A mesma cannabis capaz de ocupar prateleiras e integrar tratamentos médicos continua podendo justificar busca, apreensão, prisão e processo criminal. O debate, portanto, nunca foi exclusivamente sobre a planta. É também sobre quem pode acessá-la, quem pode produzi-la e quem continua sujeito à repressão por fazê-lo.
É por isso que os vinte anos da Lei nº 11.343/2006 não merecem comemoração. Merecem enfrentamento.
Do Pito do Pango ao habeas corpus para cultivo medicinal existe uma linha histórica que não pode ser ignorada. O vocabulário mudou. As leis mudaram. As justificativas se sofisticaram. Mas o proibicionismo continua sustentando uma política criminal seletiva, incapaz de alcançar seus objetivos declarados e profundamente eficiente em reproduzir desigualdades históricas.
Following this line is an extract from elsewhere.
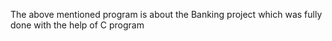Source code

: The above mentioned program is about the Banking project which was fully done with the help of C program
Não basta regulamentar medicamentos de cannabis entregando à indústria farmacêutica todo esse mercado enquanto se mantém intacta a engrenagem que criminaliza corpos e territórios. Não é aceitável permitir que alguns pacientes (que possuem condições financeiras para contratar advogado) tenham acesso à planta enquanto milhares de pessoas continuam submetidas à violência produzida em nome da guerra às drogas.
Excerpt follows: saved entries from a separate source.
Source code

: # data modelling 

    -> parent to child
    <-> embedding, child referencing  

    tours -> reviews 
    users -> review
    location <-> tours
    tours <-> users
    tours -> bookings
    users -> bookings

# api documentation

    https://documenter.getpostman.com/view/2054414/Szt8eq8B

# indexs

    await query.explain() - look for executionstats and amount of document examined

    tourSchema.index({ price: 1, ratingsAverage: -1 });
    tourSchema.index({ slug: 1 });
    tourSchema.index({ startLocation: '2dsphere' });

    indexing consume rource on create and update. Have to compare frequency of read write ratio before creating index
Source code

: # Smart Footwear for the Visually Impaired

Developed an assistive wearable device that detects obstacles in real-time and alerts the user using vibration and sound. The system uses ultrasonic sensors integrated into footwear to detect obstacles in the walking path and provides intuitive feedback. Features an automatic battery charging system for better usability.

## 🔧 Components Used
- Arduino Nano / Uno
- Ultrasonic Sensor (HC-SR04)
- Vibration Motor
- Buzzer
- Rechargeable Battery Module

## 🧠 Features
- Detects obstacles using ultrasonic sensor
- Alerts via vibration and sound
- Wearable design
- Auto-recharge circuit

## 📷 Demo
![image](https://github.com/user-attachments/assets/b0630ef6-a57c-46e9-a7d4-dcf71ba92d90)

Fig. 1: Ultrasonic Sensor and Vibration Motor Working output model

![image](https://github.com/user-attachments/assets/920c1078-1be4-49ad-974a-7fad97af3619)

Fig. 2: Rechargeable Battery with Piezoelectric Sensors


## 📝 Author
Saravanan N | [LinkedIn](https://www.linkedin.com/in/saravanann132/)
É necessário romper com essa lógica.
Aos vinte anos da Lei de Drogas, o debate que precisamos fazer não é sobre como aperfeiçoar uma guerra fracassada, mas sobre como encerrá-la. Superar a Lei nº 11.343/2006 significa enfrentar as raízes racistas do proibicionismo, retirar da política criminal aquilo que deve ser tratado como questão de saúde, liberdade e direitos humanos e reconhecer os danos causados às populações historicamente atingidas pela repressão.
A guerra às drogas falhou.
E eu estou do lado da maconha porque conheço a história de sua proibição — e sei contra quem essa guerra sempre foi travada.